**** Dataset excerpts

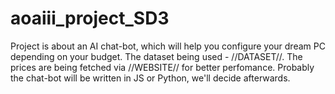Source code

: # aoaiii_project_SD3

Project is about an AI chat-bot, which will help you configure your dream PC depending on your budget. The dataset being used - //DATASET//. The prices are being fetched via //WEBSITE// for better perfomance. 
Probably the chat-bot will be written in JS or Python, we'll decide afterwards.
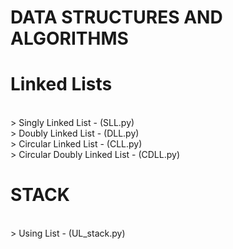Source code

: # DATA STRUCTURES AND ALGORITHMS 
# Linked Lists
<br>
> Singly Linked List - (SLL.py)
<br>
> Doubly Linked List - (DLL.py)
<br>
> Circular Linked List - (CLL.py)
<br>
> Circular Doubly Linked List - (CDLL.py)

# STACK
<br>
> Using List - (UL_stack.py)


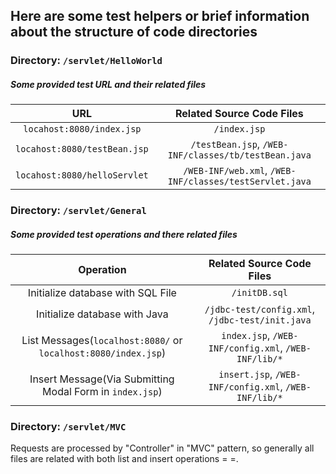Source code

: ## Here are some test helpers or brief information about the structure of code directories

### Directory: `/servlet/HelloWorld`

##### Some provided test URL and their related files

|             URL              |        Related Source Code Files         |
| :--------------------------: | :--------------------------------------: |
|  `locahost:8080/index.jsp`   |               `/index.jsp`               |
| `locahost:8080/testBean.jsp` | `/testBean.jsp`, `/WEB-INF/classes/tb/testBean.java` |
| `locahost:8080/helloServlet` | `/WEB-INF/web.xml`, `/WEB-INF/classes/testServlet.java` |



### Directory: `/servlet/General`
##### Some provided test operations and there related files

|                Operation                 |        Related Source Code Files         |
| :--------------------------------------: | :--------------------------------------: |
|    Initialize database with SQL File     |              `/initDB.sql`               |
|      Initialize database with Java       | `/jdbc-test/config.xml`, `/jdbc-test/init.java` |
| List Messages(`localhost:8080/` or `localhost:8080/index.jsp`) | `index.jsp`, `/WEB-INF/config.xml`, `/WEB-INF/lib/*` |
| Insert Message(Via Submitting Modal Form in `index.jsp`) | `insert.jsp`, `/WEB-INF/config.xml`, `/WEB-INF/lib/*` |



### Directory: `/servlet/MVC`
Requests are processed by "Controller" in "MVC" pattern, so generally all files are related with both list and insert operations = =.
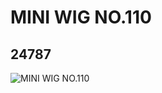 # MINI WIG NO.110
## 24787
![MINI WIG NO.110](https://lc-www-live-s.legocdn.com/media/bricks/5/2/6145115.jpg)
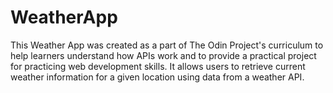 # WeatherApp

This Weather App was created as a part of The Odin Project's curriculum to help learners understand how APIs work and to provide a practical project for practicing web development skills. It allows users to retrieve current weather information for a given location using data from a weather API.


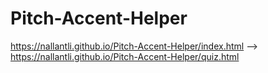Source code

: # Pitch-Accent-Helper

https://nallantli.github.io/Pitch-Accent-Helper/index.html
--> https://nallantli.github.io/Pitch-Accent-Helper/quiz.html
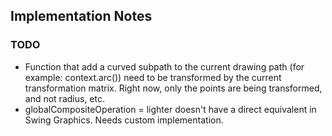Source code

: ## Implementation Notes

### TODO
* Function that add a curved subpath to the current drawing path (for example: context.arc()) need to be transformed by the current transformation matrix. Right now, only the points are being transformed, and not radius, etc.
* globalCompositeOperation = lighter doesn't have a direct equivalent in Swing Graphics. Needs custom implementation.
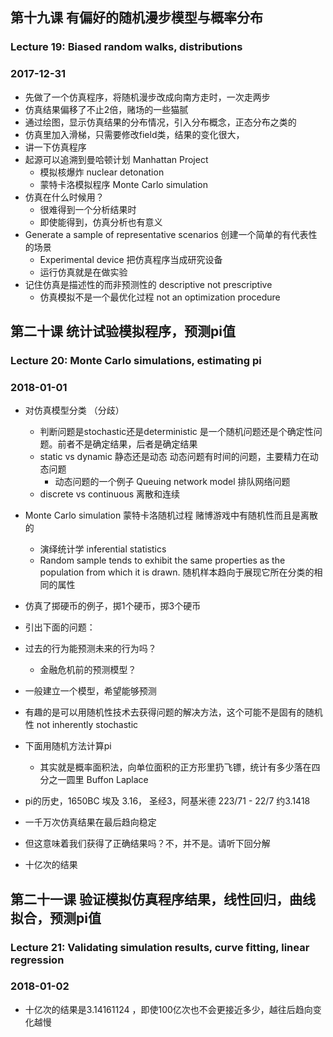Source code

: ## 第十九课 有偏好的随机漫步模型与概率分布
### Lecture 19: Biased random walks, distributions
### 2017-12-31
* 先做了一个仿真程序，将随机漫步改成向南方走时，一次走两步
* 仿真结果偏移了不止2倍，赌场的一些猫腻
* 通过绘图，显示仿真结果的分布情况，引入分布概念，正态分布之类的
* 仿真里加入滑梯，只需要修改field类，结果的变化很大，
* 讲一下仿真程序
* 起源可以追溯到曼哈顿计划 Manhattan Project
    * 模拟核爆炸 nuclear detonation
    * 蒙特卡洛模拟程序 Monte Carlo simulation
* 仿真在什么时候用？
    * 很难得到一个分析结果时
    * 即使能得到，仿真分析也有意义
* Generate a sample of representative scenarios 创建一个简单的有代表性的场景
    * Experimental device 把仿真程序当成研究设备
    * 运行仿真就是在做实验
* 记住仿真是描述性的而非预测性的 descriptive not prescriptive
    * 仿真模拟不是一个最优化过程 not an optimization procedure

## 第二十课 统计试验模拟程序，预测pi值
### Lecture 20: Monte Carlo simulations, estimating pi
### 2018-01-01
* 对仿真模型分类 （分歧）
    * 判断问题是stochastic还是deterministic 是一个随机问题还是个确定性问题。前者不是确定结果，后者是确定结果
    * static vs dynamic 静态还是动态 动态问题有时间的问题，主要精力在动态问题
        * 动态问题的一个例子 Queuing network model 排队网络问题
    * discrete vs continuous 离散和连续

* Monte Carlo simulation 蒙特卡洛随机过程 赌博游戏中有随机性而且是离散的
    * 演绎统计学 inferential statistics
    * Random sample tends to exhibit the same properties as the population from which it is drawn. 随机样本趋向于展现它所在分类的相同的属性
* 仿真了掷硬币的例子，掷1个硬币，掷3个硬币
* 引出下面的问题：
* 过去的行为能预测未来的行为吗？
    * 金融危机前的预测模型？
* 一般建立一个模型，希望能够预测
* 有趣的是可以用随机性技术去获得问题的解决方法，这个可能不是固有的随机性 not inherently stochastic 
* 下面用随机方法计算pi
    * 其实就是概率面积法，向单位面积的正方形里扔飞镖，统计有多少落在四分之一圆里 Buffon Laplace
* pi的历史，1650BC 埃及 3.16， 圣经3，阿基米德 223/71 - 22/7 约3.1418  
* 一千万次仿真结果在最后趋向稳定
* 但这意味着我们获得了正确结果吗？不，并不是。请听下回分解
* 十亿次的结果

## 第二十一课 验证模拟仿真程序结果，线性回归，曲线拟合，预测pi值
### Lecture 21: Validating simulation results, curve fitting, linear regression
### 2018-01-02
* 十亿次的结果是3.14161124 ，即使100亿次也不会更接近多少，越往后趋向变化越慢

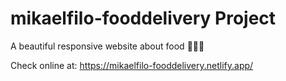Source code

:# mikaelfilo-fooddelivery Project

A beautiful responsive website about food 🍔🍝🥑

Check online at: https://mikaelfilo-fooddelivery.netlify.app/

********

- _Work required_
Only the number is wanted here. Please work out how many lines of the records contain "预测pi值".

- _Task response_
2